◆ **Material to process**
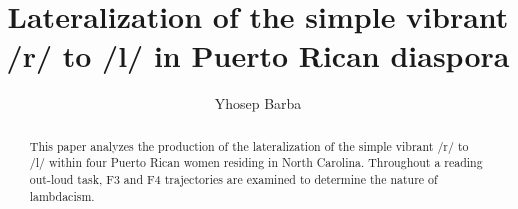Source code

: \title{Lateralization of the simple vibrant /r/ to /l/ in Puerto Rican diaspora}
\author{Yhosep Barba}


\maketitle

\begin{abstract}
This paper analyzes the production of the lateralization of the simple vibrant /r/ to /l/  within four Puerto Rican women residing in North Carolina. Throughout a reading out-loud task, F3 and F4 trajectories are examined to determine the nature of lambdacism.
\end{abstract}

◆ **Task**
Wherever the word "vibrant" appears in the data, return the whole line.

◆ **Reply to the task**
: \title{Lateralization of the simple vibrant /r/ to /l/ in Puerto Rican diaspora}
This paper analyzes the production of the lateralization of the simple vibrant /r/ to /l/  within four Puerto Rican women residing in North Carolina. Throughout a reading out-loud task, F3 and F4 trajectories are examined to determine the nature of lambdacism.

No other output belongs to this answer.